I would like to keep that private.
What inspires your designs?
It depends on my mood. I could think about making a top today and then I could mix it up with Aso Oke. Sometimes, I see some designs online and create my version of them. It won’t look exactly the same but there would be an element of that design in it and my unique addition to it.
What drives you?
Umm… If I say passion first, I would be lying. I don’t want to be poor in my life. So money is the number one motivation. I have a passion for it as well, so balancing both makes me consistent. I want my brand to be known for something different. If you look at my designs, you would realise that I have a niche, most of my designs are mixed with African prints; Kente, Tribal prints. That’s why when I’m naming my designs, I name them after different African names; Ghanian, Kenyan and so on. Everything is basically just African.

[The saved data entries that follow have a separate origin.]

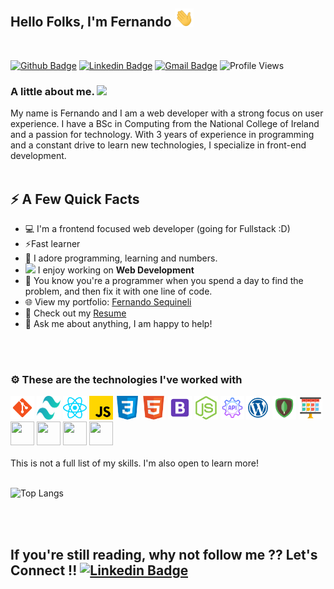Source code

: ## Hello Folks, I'm Fernando <img src="https://github.com/FernandoSequineli/FernandoSequineli/blob/main/assets/wave.gif" width="30px">

<br/>

[![Github Badge](http://img.shields.io/badge/-Github-black?style=flat-square&logo=github&link=https://github.com/Defcon27/)](https://github.com/FernandoSequineli/)
[![Linkedin Badge](https://img.shields.io/badge/-LinkedIn-blue?style=flat-square&logo=Linkedin&logoColor=white&link=https://www.linkedin.com/in/fernando-sequineli/)](https://www.linkedin.com/in/fernando-sequineli/)
[![Gmail Badge](https://img.shields.io/badge/-Gmail-d14836?style=flat-square&logo=Gmail&logoColor=white&link=mailto:sequineli.fernando@gmail.com)](mailto:sequineli.fernando@gmail.com)
![Profile Views](https://komarev.com/ghpvc/?username=FernandoSequineli)


### A little about me. <img src="https://media.giphy.com/media/VgCDAzcKvsR6OM0uWg/giphy.gif" width="40">

My name is Fernando and I am a web developer with a strong focus on user experience. I have a BSc in Computing from the National College of Ireland and a passion for technology. With 3 years of experience in programming and a constant drive to learn new technologies, I specialize in front-end development.<br/><br/>

## ⚡️ A Few Quick Facts

- 💻 I'm a frontend focused web developer (going for Fullstack :D)
- ⚡️Fast learner
- 🤟 I adore programming, learning and numbers.
- <img src="https://media.giphy.com/media/WUlplcMpOCEmTGBtBW/giphy.gif" width="25"> I enjoy working on **Web Development**
- 🧩 You know you're a programmer when you spend a day to find the problem, and then fix it with one line of code.
- 🌐 View my portfolio: [Fernando Sequineli](https://fernandosequineli.github.io/portfolio/)
- 📙 Check out my [Resume](https://drive.google.com/file/d/15yhrxlQcV5NfJpjwVFYBVnlHaAss4oGj/view)
- 💬 Ask me about anything, I am happy to help!

<br/><br/>

### ⚙️ These are the technologies I've worked with

<code><img height="38" width="38" src="https://github.com/FernandoSequineli/FernandoSequineli/blob/main/assets/git.png"></code>
<code><img height="38" width="38" src="https://github.com/FernandoSequineli/FernandoSequineli/blob/main/assets/tailwindcss.svg"></code>
<code><img height="38" width="38" src="https://github.com/FernandoSequineli/FernandoSequineli/blob/main/assets/react.png"></code>
<code><img height="38" width="38" src="https://github.com/FernandoSequineli/FernandoSequineli/blob/main/assets/javascript.png"></code>
<code><img height="38" width="38" src="https://github.com/FernandoSequineli/FernandoSequineli/blob/main/assets/css.png"></code>
<code><img height="38" width="38" src="https://github.com/FernandoSequineli/FernandoSequineli/blob/main/assets/html.png"></code>
<code><img height="38" width="38" src="https://github.com/FernandoSequineli/FernandoSequineli/blob/main/assets/bootstrap.png"></code>
<code><img height="38" width="38" src="https://github.com/FernandoSequineli/FernandoSequineli/blob/main/assets/node.png"></code>
<code><img height="38" width="38" src="https://github.com/FernandoSequineli/FernandoSequineli/blob/main/assets/restapi.png"></code>
<code><img height="38" width="38" src="https://github.com/FernandoSequineli/FernandoSequineli/blob/main/assets/wordpress.png"></code>
<code><img height="38" width="38" src="https://github.com/FernandoSequineli/FernandoSequineli/blob/main/assets/mongodb.png"></code>
<code><img height="38" width="38" src="https://github.com/FernandoSequineli/FernandoSequineli/blob/main/assets/scrum.png"></code>
<code><img height="38" width="38" src="https://cdn.svgporn.com/logos/mysql.svg"></code>
<code><img height="38" width="38" src="https://cdn.svgporn.com/logos/php.svg"></code>
<code><img height="38" width="38" src="https://cdn.svgporn.com/logos/terminal.svg"></code>
<code><img height="38" width="38" src="https://cdn.svgporn.com/logos/visual-studio-code.svg"></code>
<br/><br/>
This is not a full list of my skills. I'm also open to learn more!
<br/><br/>

![Top Langs](https://github-readme-stats.vercel.app/api/top-langs/?username=FernandoSequineli&layout=compact)


<br/><br/>

## If you're still reading, why not follow me ?? Let's Connect !! [![Linkedin Badge](https://img.shields.io/badge/-LinkedIn-blue?style=flat-square&logo=Linkedin&logoColor=white&link=https://www.linkedin.com/in/fernando-sequineli/)](https://www.linkedin.com/in/fernando-sequineli/)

Have you ever been stuck on a design?
Yes, I have. There are some designs that I have done and I didn’t really like them. I would just look at the finished work and be like, “What is this?” I have loads of unfinished projects and some that I eventually finished but didn’t like, however, others liked. So it’s normal to have unfinished work.
For those you were really stuck on designing but eventually went back to, how long were you on it?
I can’t really say basically, I don’t time myself.
Any design(s) you kept going back to?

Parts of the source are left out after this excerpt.